「職人」イメージの転変

 小さいころ、デパート地下の実演販売が好きでした。今川焼きとかたい焼きなどを目の前でこさえてくれるやつです。油で黒光りした焼き器の中にサッと流し込まれるタネの白さにつぶあんの小豆色が映えて、それらをギュッとはさんで焼けるに伴いいい匂いが広がる。タコ焼きなんかだとふりかけられる花かつをが踊るさまが不思議に思えましたし、食べ物でなくても時に万能調理器のタンカ売などもまじえながら繰り広げられるあの小さな縁日みたいな場所がどうやらあたしは好きだったようです。

 だから、職人がカッコいい、と思ってしまう感覚があるようです。

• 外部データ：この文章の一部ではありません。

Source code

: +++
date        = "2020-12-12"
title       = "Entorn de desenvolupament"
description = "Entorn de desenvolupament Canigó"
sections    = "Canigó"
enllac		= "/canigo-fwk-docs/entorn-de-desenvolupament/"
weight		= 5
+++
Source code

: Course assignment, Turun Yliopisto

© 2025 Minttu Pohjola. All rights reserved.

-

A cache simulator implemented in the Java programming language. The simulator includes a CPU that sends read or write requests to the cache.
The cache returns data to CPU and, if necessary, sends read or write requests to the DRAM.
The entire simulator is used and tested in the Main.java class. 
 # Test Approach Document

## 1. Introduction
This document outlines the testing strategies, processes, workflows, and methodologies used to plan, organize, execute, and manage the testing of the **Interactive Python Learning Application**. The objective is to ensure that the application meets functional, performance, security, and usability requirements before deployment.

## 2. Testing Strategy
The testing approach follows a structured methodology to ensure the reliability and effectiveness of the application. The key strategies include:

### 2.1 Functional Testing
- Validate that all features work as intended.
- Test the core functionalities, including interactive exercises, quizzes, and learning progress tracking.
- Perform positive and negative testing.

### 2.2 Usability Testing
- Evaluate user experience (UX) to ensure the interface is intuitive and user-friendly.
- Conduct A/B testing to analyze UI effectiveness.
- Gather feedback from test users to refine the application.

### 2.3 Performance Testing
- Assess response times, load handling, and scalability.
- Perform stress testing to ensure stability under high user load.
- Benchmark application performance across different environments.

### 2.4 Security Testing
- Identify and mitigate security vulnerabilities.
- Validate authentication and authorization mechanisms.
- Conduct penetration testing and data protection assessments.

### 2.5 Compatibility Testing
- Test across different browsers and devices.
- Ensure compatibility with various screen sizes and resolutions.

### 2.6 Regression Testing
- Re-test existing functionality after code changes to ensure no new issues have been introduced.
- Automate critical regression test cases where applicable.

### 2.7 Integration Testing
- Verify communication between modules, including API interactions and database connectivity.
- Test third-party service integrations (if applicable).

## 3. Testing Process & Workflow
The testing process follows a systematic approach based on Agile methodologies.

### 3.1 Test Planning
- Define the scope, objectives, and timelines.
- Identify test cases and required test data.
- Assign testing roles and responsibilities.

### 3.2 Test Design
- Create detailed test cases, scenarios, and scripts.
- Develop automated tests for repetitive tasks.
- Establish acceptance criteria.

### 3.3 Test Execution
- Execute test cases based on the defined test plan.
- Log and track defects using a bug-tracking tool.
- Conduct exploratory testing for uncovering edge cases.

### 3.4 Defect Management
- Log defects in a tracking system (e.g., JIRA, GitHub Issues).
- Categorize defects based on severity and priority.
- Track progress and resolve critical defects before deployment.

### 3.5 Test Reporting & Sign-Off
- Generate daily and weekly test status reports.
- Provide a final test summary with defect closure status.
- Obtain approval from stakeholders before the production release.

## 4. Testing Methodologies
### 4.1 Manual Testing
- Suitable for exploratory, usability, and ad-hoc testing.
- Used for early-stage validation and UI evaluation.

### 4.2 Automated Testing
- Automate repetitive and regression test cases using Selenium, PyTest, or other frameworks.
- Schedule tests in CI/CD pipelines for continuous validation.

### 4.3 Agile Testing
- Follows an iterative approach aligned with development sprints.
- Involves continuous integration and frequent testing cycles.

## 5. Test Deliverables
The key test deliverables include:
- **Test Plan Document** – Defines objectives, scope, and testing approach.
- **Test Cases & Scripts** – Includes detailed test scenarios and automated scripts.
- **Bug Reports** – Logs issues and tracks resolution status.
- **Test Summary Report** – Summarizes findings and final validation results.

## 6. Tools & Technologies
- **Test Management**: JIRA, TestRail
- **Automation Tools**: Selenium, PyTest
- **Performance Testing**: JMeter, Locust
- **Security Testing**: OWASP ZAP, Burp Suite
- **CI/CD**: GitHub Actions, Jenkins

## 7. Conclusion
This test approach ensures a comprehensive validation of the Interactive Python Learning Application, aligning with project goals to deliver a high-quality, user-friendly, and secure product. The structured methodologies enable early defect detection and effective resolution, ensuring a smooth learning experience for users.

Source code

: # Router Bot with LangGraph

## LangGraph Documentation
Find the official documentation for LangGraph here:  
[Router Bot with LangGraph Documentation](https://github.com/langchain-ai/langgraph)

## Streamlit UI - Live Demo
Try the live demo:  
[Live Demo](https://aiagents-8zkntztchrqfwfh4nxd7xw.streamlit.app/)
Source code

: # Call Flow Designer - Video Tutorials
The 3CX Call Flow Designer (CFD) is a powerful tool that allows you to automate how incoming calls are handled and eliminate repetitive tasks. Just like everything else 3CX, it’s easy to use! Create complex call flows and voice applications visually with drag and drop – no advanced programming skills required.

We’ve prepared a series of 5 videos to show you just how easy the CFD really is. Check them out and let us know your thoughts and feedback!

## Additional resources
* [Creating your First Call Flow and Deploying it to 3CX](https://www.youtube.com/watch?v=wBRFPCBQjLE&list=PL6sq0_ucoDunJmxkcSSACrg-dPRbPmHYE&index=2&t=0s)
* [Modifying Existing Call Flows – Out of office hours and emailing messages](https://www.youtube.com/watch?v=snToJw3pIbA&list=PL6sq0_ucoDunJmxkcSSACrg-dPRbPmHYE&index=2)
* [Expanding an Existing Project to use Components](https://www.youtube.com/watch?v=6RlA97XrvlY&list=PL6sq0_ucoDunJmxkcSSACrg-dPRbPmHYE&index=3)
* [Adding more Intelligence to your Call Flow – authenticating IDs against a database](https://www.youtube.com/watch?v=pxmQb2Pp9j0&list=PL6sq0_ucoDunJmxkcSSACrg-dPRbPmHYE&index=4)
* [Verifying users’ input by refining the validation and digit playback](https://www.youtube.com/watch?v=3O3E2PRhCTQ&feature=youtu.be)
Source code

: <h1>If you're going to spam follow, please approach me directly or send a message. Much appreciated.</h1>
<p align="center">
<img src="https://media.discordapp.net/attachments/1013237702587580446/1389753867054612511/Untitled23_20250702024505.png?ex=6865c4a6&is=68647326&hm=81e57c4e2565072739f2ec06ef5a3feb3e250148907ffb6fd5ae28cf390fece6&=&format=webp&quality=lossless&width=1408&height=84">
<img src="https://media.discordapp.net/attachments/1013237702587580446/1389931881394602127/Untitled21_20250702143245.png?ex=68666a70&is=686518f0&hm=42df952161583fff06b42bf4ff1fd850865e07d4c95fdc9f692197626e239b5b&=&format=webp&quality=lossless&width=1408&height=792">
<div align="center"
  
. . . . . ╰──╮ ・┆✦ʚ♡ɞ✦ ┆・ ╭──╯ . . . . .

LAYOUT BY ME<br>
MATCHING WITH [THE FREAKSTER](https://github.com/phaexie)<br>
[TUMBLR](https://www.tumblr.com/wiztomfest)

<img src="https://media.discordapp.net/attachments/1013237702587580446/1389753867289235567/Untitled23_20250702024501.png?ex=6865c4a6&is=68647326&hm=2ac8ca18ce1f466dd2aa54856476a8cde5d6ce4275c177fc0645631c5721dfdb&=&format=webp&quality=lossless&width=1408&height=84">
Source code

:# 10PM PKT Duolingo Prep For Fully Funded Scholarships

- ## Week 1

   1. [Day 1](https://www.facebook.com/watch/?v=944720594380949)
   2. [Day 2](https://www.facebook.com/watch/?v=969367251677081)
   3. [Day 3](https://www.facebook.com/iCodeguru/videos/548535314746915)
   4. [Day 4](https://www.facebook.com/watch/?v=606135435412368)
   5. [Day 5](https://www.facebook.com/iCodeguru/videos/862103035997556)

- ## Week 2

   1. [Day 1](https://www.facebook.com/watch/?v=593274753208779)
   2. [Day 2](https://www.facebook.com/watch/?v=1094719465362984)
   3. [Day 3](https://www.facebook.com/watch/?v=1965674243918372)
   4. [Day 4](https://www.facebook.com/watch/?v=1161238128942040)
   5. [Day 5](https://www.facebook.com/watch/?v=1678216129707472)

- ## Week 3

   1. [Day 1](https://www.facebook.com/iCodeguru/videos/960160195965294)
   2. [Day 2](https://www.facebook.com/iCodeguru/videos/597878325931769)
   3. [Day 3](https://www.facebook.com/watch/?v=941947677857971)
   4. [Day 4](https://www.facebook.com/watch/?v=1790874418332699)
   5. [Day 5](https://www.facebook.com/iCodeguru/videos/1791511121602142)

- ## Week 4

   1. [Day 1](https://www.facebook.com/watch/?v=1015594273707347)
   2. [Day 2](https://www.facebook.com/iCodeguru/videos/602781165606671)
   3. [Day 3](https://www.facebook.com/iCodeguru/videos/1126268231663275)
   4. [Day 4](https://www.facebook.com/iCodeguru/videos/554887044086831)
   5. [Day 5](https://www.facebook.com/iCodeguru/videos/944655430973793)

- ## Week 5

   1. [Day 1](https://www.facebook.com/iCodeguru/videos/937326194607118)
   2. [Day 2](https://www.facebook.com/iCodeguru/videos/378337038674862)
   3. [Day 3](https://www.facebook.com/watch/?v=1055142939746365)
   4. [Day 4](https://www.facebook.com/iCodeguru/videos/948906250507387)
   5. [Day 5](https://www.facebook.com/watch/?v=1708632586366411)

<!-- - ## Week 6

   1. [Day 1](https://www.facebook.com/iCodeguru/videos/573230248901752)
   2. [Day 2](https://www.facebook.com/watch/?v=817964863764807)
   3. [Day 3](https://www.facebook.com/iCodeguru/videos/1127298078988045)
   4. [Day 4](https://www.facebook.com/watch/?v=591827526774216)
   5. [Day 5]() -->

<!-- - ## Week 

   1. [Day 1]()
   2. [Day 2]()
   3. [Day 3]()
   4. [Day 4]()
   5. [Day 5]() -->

どうやら最近になってそういう感覚が結構広まっているらしくて、何か手に職をつけて店でも開こうといったサラリーマンも増えているとか。確かに、テレビ番組の企画でも手打ち蕎麦だのラーメンだのをそういう脱サラの職人的こだわりで店開きしてゆくのを紹介するものはよく見かけます。

 学校出てもそれだけじゃしょうがないというこの不況下の感覚とそれはシンクロしているのでしょう。若い衆でも今や学校に期待するのは理屈でなくそういう職人的なライセンスをとらせてもらえるかどうかなわけで、抽象的な価値観ではなくまさにある意味実用性のあるものしか残れないまっとうさがあらわになってきています。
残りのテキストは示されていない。